Records provided →
>>>

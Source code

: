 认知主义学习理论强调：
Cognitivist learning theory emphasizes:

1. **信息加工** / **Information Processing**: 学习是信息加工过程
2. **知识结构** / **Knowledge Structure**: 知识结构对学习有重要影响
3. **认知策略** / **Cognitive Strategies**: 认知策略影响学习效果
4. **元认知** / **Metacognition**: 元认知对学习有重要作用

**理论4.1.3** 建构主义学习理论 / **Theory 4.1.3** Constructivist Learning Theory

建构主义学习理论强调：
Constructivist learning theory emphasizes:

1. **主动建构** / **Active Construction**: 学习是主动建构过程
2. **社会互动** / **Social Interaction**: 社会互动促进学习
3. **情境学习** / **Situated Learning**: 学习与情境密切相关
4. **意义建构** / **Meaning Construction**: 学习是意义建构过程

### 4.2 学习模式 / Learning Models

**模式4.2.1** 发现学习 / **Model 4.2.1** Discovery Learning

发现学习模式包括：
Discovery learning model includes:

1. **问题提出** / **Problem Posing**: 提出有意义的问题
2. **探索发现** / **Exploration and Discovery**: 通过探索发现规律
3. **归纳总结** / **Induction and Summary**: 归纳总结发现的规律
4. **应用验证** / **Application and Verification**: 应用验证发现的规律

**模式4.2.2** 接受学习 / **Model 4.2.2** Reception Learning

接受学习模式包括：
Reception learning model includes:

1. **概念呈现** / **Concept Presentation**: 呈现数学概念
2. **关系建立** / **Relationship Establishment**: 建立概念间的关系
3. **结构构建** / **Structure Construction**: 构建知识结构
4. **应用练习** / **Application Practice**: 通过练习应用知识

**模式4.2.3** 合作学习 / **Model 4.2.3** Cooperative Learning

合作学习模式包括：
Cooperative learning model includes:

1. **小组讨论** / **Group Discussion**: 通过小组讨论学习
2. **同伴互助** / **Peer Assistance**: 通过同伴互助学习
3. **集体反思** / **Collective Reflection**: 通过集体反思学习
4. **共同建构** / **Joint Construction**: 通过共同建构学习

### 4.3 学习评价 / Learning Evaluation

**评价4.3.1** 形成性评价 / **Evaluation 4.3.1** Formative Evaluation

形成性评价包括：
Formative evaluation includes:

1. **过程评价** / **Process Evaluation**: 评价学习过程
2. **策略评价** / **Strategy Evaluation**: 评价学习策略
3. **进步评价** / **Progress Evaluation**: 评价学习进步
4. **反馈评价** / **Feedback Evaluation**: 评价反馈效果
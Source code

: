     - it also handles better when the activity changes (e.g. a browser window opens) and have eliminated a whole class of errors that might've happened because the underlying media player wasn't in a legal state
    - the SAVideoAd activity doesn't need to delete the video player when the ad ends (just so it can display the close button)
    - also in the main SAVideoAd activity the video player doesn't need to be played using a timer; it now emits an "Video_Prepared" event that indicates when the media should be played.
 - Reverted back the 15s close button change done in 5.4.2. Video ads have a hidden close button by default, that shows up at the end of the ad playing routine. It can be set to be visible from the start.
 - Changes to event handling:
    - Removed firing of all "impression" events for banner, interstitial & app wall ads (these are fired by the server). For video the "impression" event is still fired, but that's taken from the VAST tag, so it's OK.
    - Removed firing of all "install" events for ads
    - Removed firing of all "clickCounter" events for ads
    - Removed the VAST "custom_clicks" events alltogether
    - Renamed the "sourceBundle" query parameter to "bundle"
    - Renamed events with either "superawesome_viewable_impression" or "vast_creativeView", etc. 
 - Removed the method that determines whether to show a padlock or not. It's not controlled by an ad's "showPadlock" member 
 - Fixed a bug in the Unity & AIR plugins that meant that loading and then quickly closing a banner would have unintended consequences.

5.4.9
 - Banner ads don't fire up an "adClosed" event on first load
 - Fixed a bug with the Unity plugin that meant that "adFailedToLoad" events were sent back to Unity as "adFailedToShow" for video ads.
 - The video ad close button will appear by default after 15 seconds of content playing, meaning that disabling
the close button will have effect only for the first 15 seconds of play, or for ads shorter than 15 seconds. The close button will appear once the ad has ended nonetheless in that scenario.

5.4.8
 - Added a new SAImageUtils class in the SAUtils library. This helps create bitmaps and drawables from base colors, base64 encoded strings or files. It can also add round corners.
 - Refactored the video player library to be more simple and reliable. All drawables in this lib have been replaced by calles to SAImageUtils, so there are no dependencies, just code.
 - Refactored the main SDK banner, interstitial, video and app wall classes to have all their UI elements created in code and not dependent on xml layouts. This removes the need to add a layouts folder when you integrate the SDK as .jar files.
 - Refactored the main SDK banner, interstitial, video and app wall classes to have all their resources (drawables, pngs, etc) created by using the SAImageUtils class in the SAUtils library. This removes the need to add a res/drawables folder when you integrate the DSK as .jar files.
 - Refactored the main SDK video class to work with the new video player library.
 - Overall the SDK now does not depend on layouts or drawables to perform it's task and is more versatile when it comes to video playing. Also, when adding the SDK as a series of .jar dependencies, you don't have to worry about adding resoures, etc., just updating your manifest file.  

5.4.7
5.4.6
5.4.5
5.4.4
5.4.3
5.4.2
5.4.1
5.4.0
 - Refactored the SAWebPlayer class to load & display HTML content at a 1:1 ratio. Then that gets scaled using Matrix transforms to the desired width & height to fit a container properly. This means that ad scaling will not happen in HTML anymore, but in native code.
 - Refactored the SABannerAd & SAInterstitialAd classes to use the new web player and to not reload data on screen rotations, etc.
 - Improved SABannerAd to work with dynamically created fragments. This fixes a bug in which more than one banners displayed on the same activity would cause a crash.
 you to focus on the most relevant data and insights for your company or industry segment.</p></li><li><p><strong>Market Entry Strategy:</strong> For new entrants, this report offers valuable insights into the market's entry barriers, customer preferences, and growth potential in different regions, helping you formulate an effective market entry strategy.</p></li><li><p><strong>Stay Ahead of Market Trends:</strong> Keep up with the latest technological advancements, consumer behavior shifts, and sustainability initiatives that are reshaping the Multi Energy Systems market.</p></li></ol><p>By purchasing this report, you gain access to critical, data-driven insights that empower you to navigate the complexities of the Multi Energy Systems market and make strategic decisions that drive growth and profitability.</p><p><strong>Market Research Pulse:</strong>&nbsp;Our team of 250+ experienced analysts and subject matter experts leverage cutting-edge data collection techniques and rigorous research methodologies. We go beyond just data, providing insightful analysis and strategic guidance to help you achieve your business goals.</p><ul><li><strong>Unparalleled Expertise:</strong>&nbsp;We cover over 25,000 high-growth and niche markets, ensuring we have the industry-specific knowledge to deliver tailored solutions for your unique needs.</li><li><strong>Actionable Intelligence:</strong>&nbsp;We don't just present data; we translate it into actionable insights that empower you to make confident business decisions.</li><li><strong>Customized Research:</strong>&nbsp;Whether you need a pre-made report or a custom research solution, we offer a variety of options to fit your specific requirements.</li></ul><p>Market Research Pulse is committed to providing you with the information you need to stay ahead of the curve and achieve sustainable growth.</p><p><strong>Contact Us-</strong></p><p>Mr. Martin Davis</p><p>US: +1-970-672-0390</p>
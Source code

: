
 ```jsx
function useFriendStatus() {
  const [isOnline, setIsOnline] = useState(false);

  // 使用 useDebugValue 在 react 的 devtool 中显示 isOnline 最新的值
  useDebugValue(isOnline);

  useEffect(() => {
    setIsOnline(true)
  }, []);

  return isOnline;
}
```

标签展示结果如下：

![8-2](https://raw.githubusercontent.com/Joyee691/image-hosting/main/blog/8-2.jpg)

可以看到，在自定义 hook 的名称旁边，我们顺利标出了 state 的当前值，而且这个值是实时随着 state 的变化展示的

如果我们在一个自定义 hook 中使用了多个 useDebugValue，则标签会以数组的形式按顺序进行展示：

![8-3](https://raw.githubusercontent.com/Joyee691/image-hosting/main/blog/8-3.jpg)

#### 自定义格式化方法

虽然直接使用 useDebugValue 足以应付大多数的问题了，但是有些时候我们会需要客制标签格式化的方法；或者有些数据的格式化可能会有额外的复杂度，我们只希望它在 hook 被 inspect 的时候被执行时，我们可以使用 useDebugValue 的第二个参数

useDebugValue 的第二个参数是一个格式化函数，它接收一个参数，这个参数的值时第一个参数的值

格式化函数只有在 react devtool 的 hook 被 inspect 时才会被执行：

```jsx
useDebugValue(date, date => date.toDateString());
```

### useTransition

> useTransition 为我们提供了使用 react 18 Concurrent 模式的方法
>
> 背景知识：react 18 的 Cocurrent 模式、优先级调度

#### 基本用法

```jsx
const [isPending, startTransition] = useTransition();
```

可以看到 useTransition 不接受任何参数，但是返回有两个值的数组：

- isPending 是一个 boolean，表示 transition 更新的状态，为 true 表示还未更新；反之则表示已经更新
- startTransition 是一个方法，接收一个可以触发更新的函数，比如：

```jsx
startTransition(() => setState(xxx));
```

<<<

Activity → From the data above, copy each line where the string "removes" appears.

Task result →
 - Refactored the main SDK banner, interstitial, video and app wall classes to have all their UI elements created in code and not dependent on xml layouts. This removes the need to add a layouts folder when you integrate the SDK as .jar files.
 - Refactored the main SDK banner, interstitial, video and app wall classes to have all their resources (drawables, pngs, etc) created by using the SAImageUtils class in the SAUtils library. This removes the need to add a res/drawables folder when you integrate the DSK as .jar files.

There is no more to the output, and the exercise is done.